More fabric rustling.
“I’m taking a chill,” Juliet announced, “and don’t offer to warm me up, Elmer Fines. I’ll be sore for a week thanks to you.”
Ye gods and prancing goats. Tell me in which room “Mr. Arbor” bides.
“Then let me kiss it better.”
“You are hopeless. Fetch a bucket of coal and meet me outside number eight. When he’s up all night like this, the least we can do is keep his fire going.”
“Won’t be night much longer. You sure you won’t marry me?”
“As long as the apothecary keeps stocking pennyroyal tea, I won’t be marrying nobody, much less a penniless footman who can only think of one thing.”
“You shouldn’t bring Arbor any more paper, nor should I bring him extra coal.”
“Why not?”
“Mrs. B will notice. He’s supposed to be asleep, not up half the night scribbling nonsense.”
“He writes poetry.”
“You can read?” Said with some admiration.

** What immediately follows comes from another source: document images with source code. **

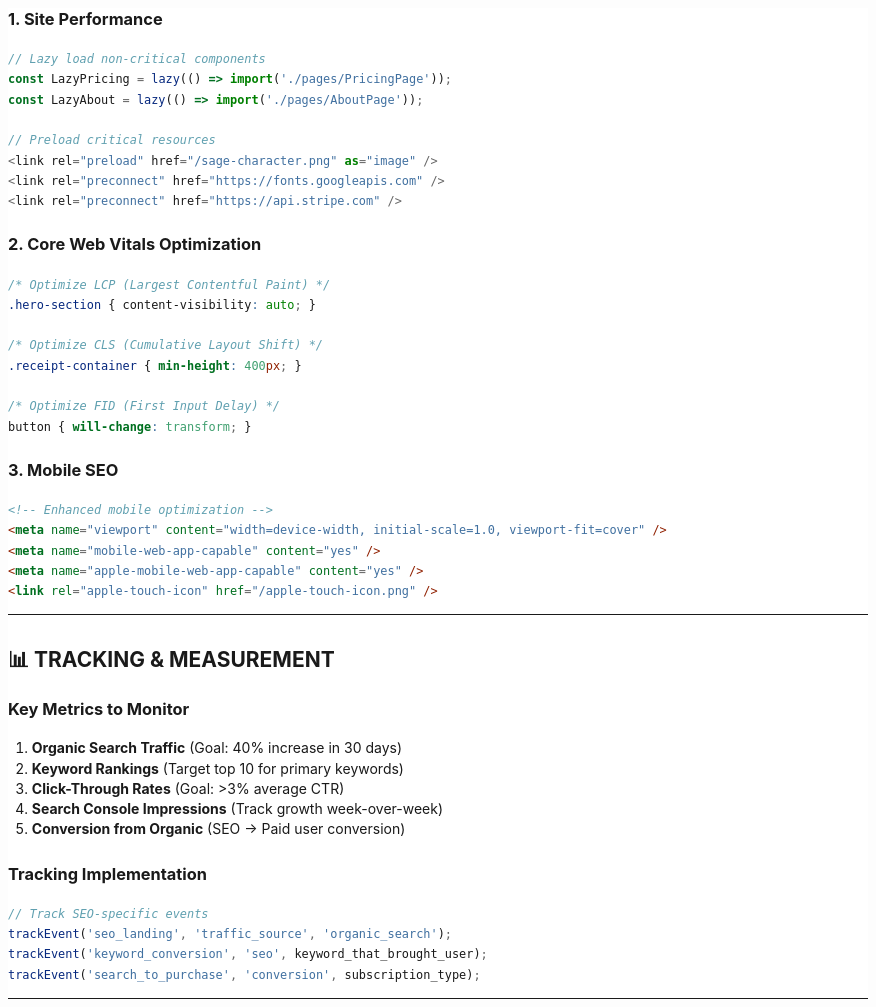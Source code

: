 ### **1. Site Performance** 
```javascript
// Lazy load non-critical components
const LazyPricing = lazy(() => import('./pages/PricingPage'));
const LazyAbout = lazy(() => import('./pages/AboutPage'));

// Preload critical resources
<link rel="preload" href="/sage-character.png" as="image" />
<link rel="preconnect" href="https://fonts.googleapis.com" />
<link rel="preconnect" href="https://api.stripe.com" />
```

### **2. Core Web Vitals Optimization**
```css
/* Optimize LCP (Largest Contentful Paint) */
.hero-section { content-visibility: auto; }

/* Optimize CLS (Cumulative Layout Shift) */
.receipt-container { min-height: 400px; }

/* Optimize FID (First Input Delay) */
button { will-change: transform; }
```

### **3. Mobile SEO**
```html
<!-- Enhanced mobile optimization -->
<meta name="viewport" content="width=device-width, initial-scale=1.0, viewport-fit=cover" />
<meta name="mobile-web-app-capable" content="yes" />
<meta name="apple-mobile-web-app-capable" content="yes" />
<link rel="apple-touch-icon" href="/apple-touch-icon.png" />
```

---

## **📊 TRACKING & MEASUREMENT**

### **Key Metrics to Monitor**
1. **Organic Search Traffic** (Goal: 40% increase in 30 days)
2. **Keyword Rankings** (Target top 10 for primary keywords)
3. **Click-Through Rates** (Goal: >3% average CTR)
4. **Search Console Impressions** (Track growth week-over-week)
5. **Conversion from Organic** (SEO → Paid user conversion)

### **Tracking Implementation**
```javascript
// Track SEO-specific events
trackEvent('seo_landing', 'traffic_source', 'organic_search');
trackEvent('keyword_conversion', 'seo', keyword_that_brought_user);
trackEvent('search_to_purchase', 'conversion', subscription_type);
```

---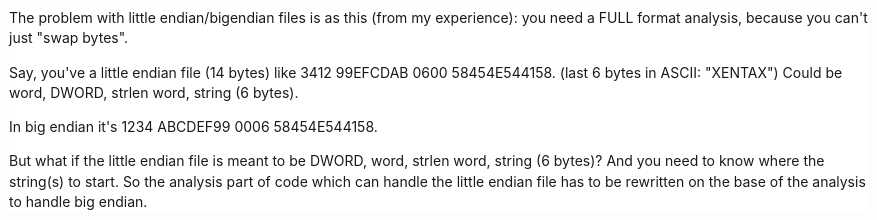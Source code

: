The problem with little endian/bigendian files is as this (from my experience):
you need a FULL format analysis, because you can't just "swap bytes".

Say, you've a little endian file (14 bytes) like 3412 99EFCDAB 0600 58454E544158. (last 6 bytes in ASCII: "XENTAX")
Could be word, DWORD, strlen word, string (6 bytes).

In big endian it's 1234 ABCDEF99 0006 58454E544158.

But what if the little endian file is meant to be DWORD, word,  strlen word, string (6 bytes)?
And you need to know where the string(s) to start.
So the analysis part of code which can handle the little endian file has to be rewritten on the base of the analysis to handle big endian.
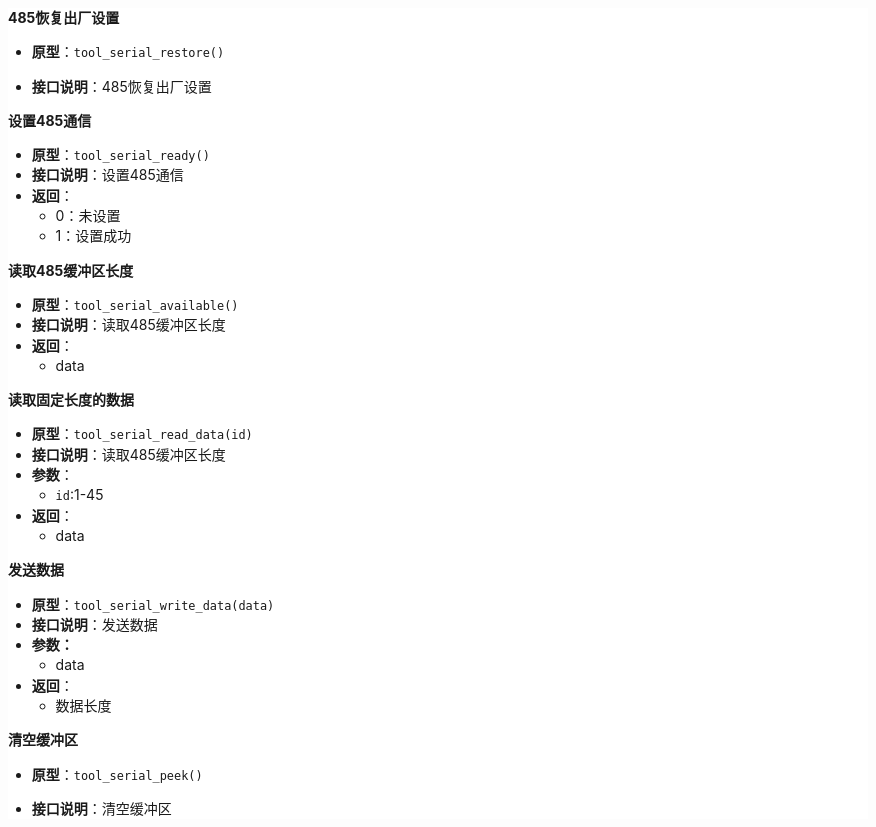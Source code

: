 



**485恢复出厂设置**

- **原型**：`tool_serial_restore()`

- **接口说明**：485恢复出厂设置





**设置485通信**

- **原型**：`tool_serial_ready()`
- **接口说明**：设置485通信
- **返回**：
  - 0：未设置
  - 1：设置成功





**读取485缓冲区长度**

- **原型**：`tool_serial_available()`
- **接口说明**：读取485缓冲区长度
- **返回**：
  - data





**读取固定长度的数据**

- **原型**：`tool_serial_read_data(id)`
- **接口说明**：读取485缓冲区长度
- **参数**：
  - `id`:1-45
- **返回**：
  - data





**发送数据**

- **原型**：`tool_serial_write_data(data)`
- **接口说明**：发送数据
- **参数：**
  - data
- **返回**：
  - 数据长度





**清空缓冲区**

- **原型**：`tool_serial_peek()`

- **接口说明**：清空缓冲区
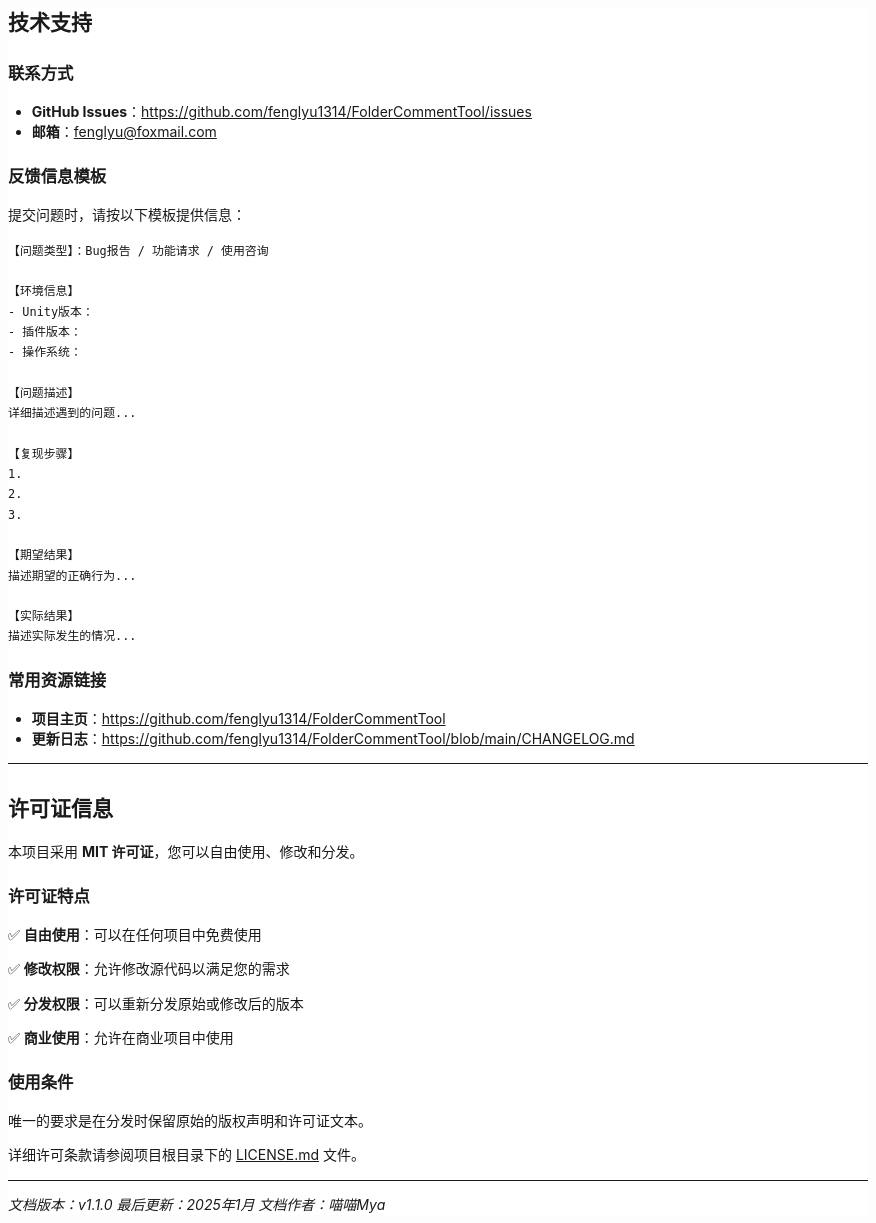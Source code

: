 
## 技术支持

### 联系方式

- **GitHub Issues**：https://github.com/fenglyu1314/FolderCommentTool/issues
- **邮箱**：fenglyu@foxmail.com

### 反馈信息模板

提交问题时，请按以下模板提供信息：

```
【问题类型】：Bug报告 / 功能请求 / 使用咨询

【环境信息】
- Unity版本：
- 插件版本：
- 操作系统：

【问题描述】
详细描述遇到的问题...

【复现步骤】
1.
2.
3.

【期望结果】
描述期望的正确行为...

【实际结果】
描述实际发生的情况...
```

### 常用资源链接

- **项目主页**：https://github.com/fenglyu1314/FolderCommentTool
- **更新日志**：https://github.com/fenglyu1314/FolderCommentTool/blob/main/CHANGELOG.md

---

## 许可证信息

本项目采用 **MIT 许可证**，您可以自由使用、修改和分发。

### 许可证特点

✅ **自由使用**：可以在任何项目中免费使用

✅ **修改权限**：允许修改源代码以满足您的需求

✅ **分发权限**：可以重新分发原始或修改后的版本

✅ **商业使用**：允许在商业项目中使用

### 使用条件

唯一的要求是在分发时保留原始的版权声明和许可证文本。

详细许可条款请参阅项目根目录下的 [LICENSE.md](../LICENSE.md) 文件。

---

*文档版本：v1.1.0*
*最后更新：2025年1月*
*文档作者：喵喵Mya*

“Went to dame school for two summers. Me sister taught me the rest. Don’t tell Mrs. B. She only hires them as has no letters. How does Mr. Arbor stay awake, Elmer? The rest of the regulars all drink their possets and nod off, or they soon wish they had.”
“I don’t know, but he does. Gimme a kiss for love.”
If a pair could kiss noisily, they did.
“Bring him half a bucket of coal, Elmer. I never met a more cheeseparing woman than Mrs. B.”
“But it’s all shortbread and sherry for her. Will you teach me to read?”
They descended one more floor and departed. I stayed behind for what felt like another frigid eternity, mostly thanking the heavens for a turn of good luck.
Dantry was in room eight. He was somehow awake.
He was in his right mind. He was to be moved in the morning as soon as two of the footmen had recovered from their encounters with bad ale or worse.
Huffnagel was aware there had been an unscheduled arrival, but not, likely, the identity of the new guest.
I crept down the next flight of stairs, the patch of moonlight now halfway up the stairwell wall. The window was unbarred and the drop to the ground about eight feet.
That much good luck made me uneasy. One truth learned by every soldier on campaign was that if something could go wrong, it would go wrong. The weather would turn up too hot, too wet, too cold, or too windy. Whole teams of mules would be swept away at a ford that should have been shallow.
Calvary mounts went lame and colicked the night before battle. Reconnaissance officers fell into the hands of the most infamous French interrogator in Napoleon’s vast arsenal of same.
The sooner I freed Dantry from this purgatory, the better for all concerned, including my humble, thoroughly chilled self.